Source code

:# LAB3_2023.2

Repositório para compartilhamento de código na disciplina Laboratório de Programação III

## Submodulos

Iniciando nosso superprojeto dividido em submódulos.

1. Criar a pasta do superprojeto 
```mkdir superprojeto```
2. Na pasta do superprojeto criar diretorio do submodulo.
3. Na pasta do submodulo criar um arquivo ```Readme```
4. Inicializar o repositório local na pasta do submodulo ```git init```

**TASK DETAILS**
All lines from the line containing "## Submodulos" through the last line of the data are to be repeated exactly; no other line belongs in the answer.

**RESULT OF THE EXERCISE**
## Submodulos

Iniciando nosso superprojeto dividido em submódulos.

1. Criar a pasta do superprojeto 
```mkdir superprojeto```
2. Na pasta do superprojeto criar diretorio do submodulo.
3. Na pasta do submodulo criar um arquivo ```Readme```
4. Inicializar o repositório local na pasta do submodulo ```git init```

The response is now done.